Noah Smith notes that the status of theory within economics has declined dramatically. He gives the credit to psychologists.
Krugman has thoughts. He finds two problems. First modern theory has no implications. It turns out that the implications of old theory came from the simplifying assumptions made to achieve closed form solutions and that, with new mathematical tricks, it is possible to make a consistent model (with fully rational agents) which does anything one wants it to do. This should have been obvious to everyone to begin with (in the 80s it certainly seemed obvious to me).
He writes "After a while, the new approaches came to seem tooliberating; by the early 90s the joke was that a smart graduate student could devise a model to justify any policy."
The joke predates the early 90s. Some time before 1989 in a chinese restaurant at around 1050 Mass avenue Robert Barro said, and I quote, "isn't there an existence theorem somewhere that there is a second best argument for anything"
Second Krugman notes that modern macro theory, in particular, has great difficulty avoiding plainly false implications. I think these two cases are really similar and commented.
In macro anything is possible too. One bit of macro theory which never became popular is sunspot macro, in which fluctuations occur for no good reason. In contemporary macro assumptions are made so that equilibrium is determinate. I think the cases of macro and trade are more similar than you imagine.
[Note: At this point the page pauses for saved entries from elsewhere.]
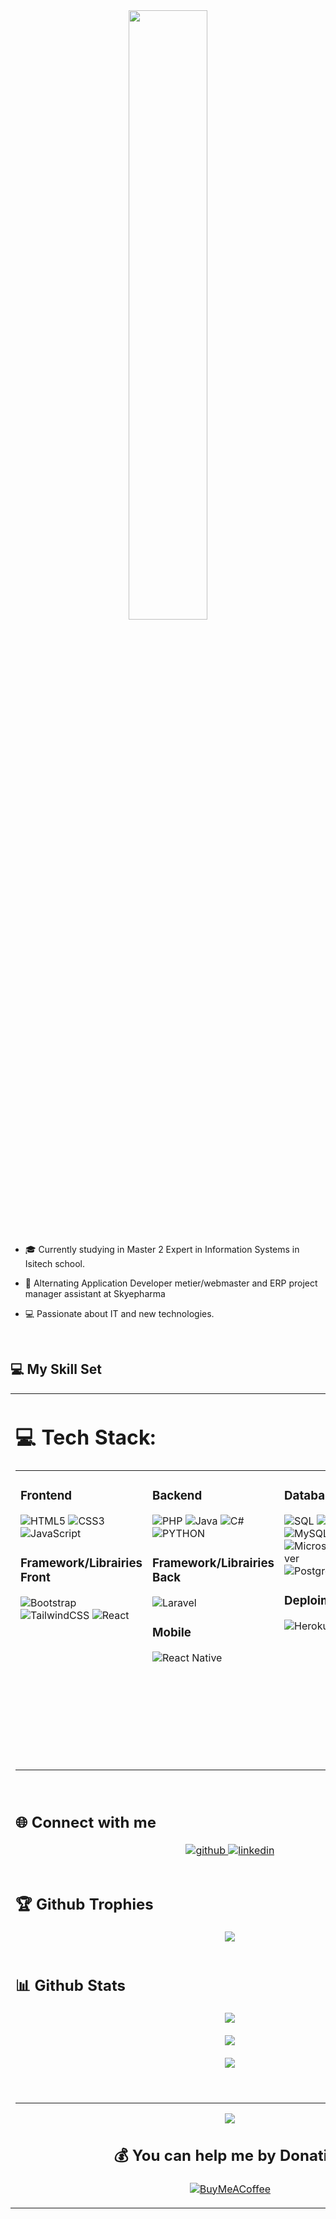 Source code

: <div align="center">
<img src="https://readme-typing-svg.herokuapp.com?font=Montserrat&color=%2327F709&center=true&height=100&lines=Chargement+du+profil+...;D%C3%A9veloppeur+en+formation;%F0%9F%98%8E%F0%9F%92%BB%F0%9F%93%B1%F0%9F%96%A5" align="center" style="width: 50%" />
</div>  
  

### <div align="center"></div>  
  

- 🎓 Currently studying in Master 2 Expert in Information Systems in Isitech school.  
  

- 🔨 Alternating Application Developer metier/webmaster and ERP project manager assistant at Skyepharma  
  

- 💻 Passionate about IT and new technologies.  
  

<br/>  


## 💻 My Skill Set  
<table><tr><td valign="top" width="25%">


# 💻 Tech Stack:
<table><tr><td valign="top" width="25%">



### Frontend  

![HTML5](https://img.shields.io/badge/html5-%23E34F26.svg?style=for-the-badge&logo=html5&logoColor=white) 
![CSS3](https://img.shields.io/badge/css3-%231572B6.svg?style=for-the-badge&logo=css3&logoColor=white) 
![JavaScript](https://img.shields.io/badge/javascript-%23323330.svg?style=for-the-badge&logo=javascript&logoColor=%23F7DF1E) 


### Framework/Librairies Front

![Bootstrap](https://img.shields.io/badge/bootstrap-%23563D7C.svg?style=for-the-badge&logo=bootstrap&logoColor=white) 
![TailwindCSS](https://img.shields.io/badge/tailwindcss-%2338B2AC.svg?style=for-the-badge&logo=tailwind-css&logoColor=white) 
![React](https://img.shields.io/badge/react-%2320232a.svg?style=for-the-badge&logo=react&logoColor=%2361DAFB) 

</td><td valign="top" width="25%">



### Backend  

![PHP](https://img.shields.io/badge/php-%23777BB4.svg?style=for-the-badge&logo=php&logoColor=white) 
![Java](https://img.shields.io/badge/java-%23ED8B00.svg?style=for-the-badge&logo=java&logoColor=white) 
![C#](https://img.shields.io/badge/c%23-%23239120.svg?style=for-the-badge&logo=c-sharp&logoColor=white) 
![PYTHON](https://img.shields.io/badge/-PYTHON-D8C802?style=for-the-badge&logo=PYTHON&logoColor=white)

### Framework/Librairies Back

![Laravel](https://img.shields.io/badge/laravel-%23FF2D20.svg?style=for-the-badge&logo=laravel&logoColor=white) 


### Mobile

![React Native](https://img.shields.io/badge/react_native-%2320232a.svg?style=for-the-badge&logo=react&logoColor=%2361DAFB) 



</td><td valign="top" width="25%">

### Database 

![SQL](https://img.shields.io/badge/-SQL-14C24B?style=for-the-badge&logo=MySQL&logoColor=white)
![MariaDB](https://img.shields.io/badge/MariaDB-003545?style=for-the-badge&logo=mariadb&logoColor=white) 
![MySQL](https://img.shields.io/badge/mysql-%2300f.svg?style=for-the-badge&logo=mysql&logoColor=white) 
![MicrosoftSQLServer](https://img.shields.io/badge/Microsoft%20SQL%20Sever-CC2927?style=for-the-badge&logo=microsoft%20sql%20server&logoColor=white) 
![Postgres](https://img.shields.io/badge/postgres-%23316192.svg?style=for-the-badge&logo=postgresql&logoColor=white) 


### Deploiment 

![Heroku](https://img.shields.io/badge/heroku-%23430098.svg?style=for-the-badge&logo=heroku&logoColor=white) 
![AWS](https://img.shields.io/badge/AWS-%23FF9900.svg?style=for-the-badge&logo=amazon-aws&logoColor=white) 

</td><td valign="top" width="25%">



### Other  
![VBA](https://img.shields.io/badge/-VBA-23C458?style=for-the-badge&logo=VBA&logoColor=white)
![Git](https://img.shields.io/badge/Git-orange?style=for-the-badge&logo=Git&logoColor=white)
![Github](https://img.shields.io/badge/Github-gray?style=for-the-badge&logo=Github&logoColor=white)
![Gitlab](https://img.shields.io/badge/Gitlab-gray?style=for-the-badge&logo=Gitlab&logoColor=white)
![Docker](https://img.shields.io/badge/docker-%230db7ed.svg?style=for-the-badge&logo=docker&logoColor=white) 
![Raspberry Pi](https://img.shields.io/badge/-RaspberryPi-C51A4A?style=for-the-badge&logo=Raspberry-Pi) 
![Markdown](https://img.shields.io/badge/markdown-%23000000.svg?style=for-the-badge&logo=markdown&logoColor=white)


### OS  
![Windows](https://img.shields.io/badge/-Windows-07def3?style=for-the-badge&logo=Windows&logoColor=white) 
![Android](https://img.shields.io/badge/-Android-52b788?style=for-the-badge&logo=Android&logoColor=white) 
![LINUX](https://img.shields.io/badge/-Linux-e6f900?style=for-the-badge&logo=Linux&logoColor=black)
![Redhat](https://img.shields.io/badge/-Redhat-f90f00?style=for-the-badge&logo=RedHat&logoColor=white) 
![Debian](https://img.shields.io/badge/-Debian-eaa703?style=for-the-badge&logo=Debian&logoColor=white)
![Ubuntu](https://img.shields.io/badge/-ubuntu-d9ea03?style=for-the-badge&logo=ubuntu&logoColor=white)


</td></tr></table>  
<br/>  


## 🌐 Connect with me  
<div align="center">
<a href="https://github.com/Doccreeps" target="_blank">
<img src=https://img.shields.io/badge/github-%2324292e.svg?&style=for-the-badge&logo=github&logoColor=white alt=github style="margin-bottom: 5px;" />
</a>
<a href="https://linkedin.com/in/dorianvericel" target="_blank">
<img src=https://img.shields.io/badge/linkedin-%231E77B5.svg?&style=for-the-badge&logo=linkedin&logoColor=white alt=linkedin style="margin-bottom: 5px;" />
</a>  
</div>  
  

<br/>  

## 🏆 Github Trophies  
<div align="center">
<img src="https://github-profile-trophy.vercel.app/?username=Doccreeps&theme=matrix&no-frame=true&no-bg=true&margin-w=4" align="center" /></div>

<br/>

## 📊 Github Stats  
<div align="center"><img src="https://github-readme-stats.vercel.app/api?username=Doccreeps&theme=tokyonight&hide_border=true&include_all_commits=true&count_private=true" align="center" /></div>  </br>

<div align="center"><img src="https://github-readme-streak-stats.herokuapp.com/?user=Doccreeps&theme=tokyonight&hide_border=true" align="center" /></div>    </br>
<div align="center"><img src="https://github-readme-stats.vercel.app/api/top-langs/?username=Doccreeps&theme=tokyonight&hide_border=true&include_all_commits=true&count_private=true&layout=compact" /></div>    </br>

<br/>  

---
<div align="center">
<img src="https://gpvc.arturio.dev/DocCreeps" align="center" />

  ## 💰 You can help me by Donating
  [![BuyMeACoffee](https://img.shields.io/badge/Buy%20Me%20a%20Coffee-ffdd00?style=for-the-badge&logo=buy-me-a-coffee&logoColor=black)](https://buymeacoffee.com/https://www.buymeacoffee.com/Doccreeps) 

  </div>  
<!-- Proudly created with GPRM ( https://gprm.itsvg.in ) -->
I would place Lucasian macro about like Samuelsonian trade theory. Models with solutions with implications which are grossly false. Macro was liberated by imperfect competition and spillovers too (I'm thinking mostly Jess Benhabib and Roger Farmer but really a lot of stuff which hardly anyone ever read). It's just that you are one of that very vast majority of people who never found liberated macro the slightest bit interesting.
Another thing, what about numerical methods ? Macro was totally taken over by computer simulations. This liberated it (so that anything could happen) but also ruined the fun. When computers were new and scary, simulation based macro was scary and high status. When everyone can do it, setting up a model and simulating just doesn't demonstrate brains as effectively as finding one of the two or three special cases with closed form solutions and then presenting them. Also simulating unrealistic models is really pointless. People end up staring at the comuter output and trying to think up stories which explain what went on in the computer. If one is reduced to that, one might as well look at real data. Models which can't be solved don't clarify thought. Since they also don't fit the data, they are really truely madly useless.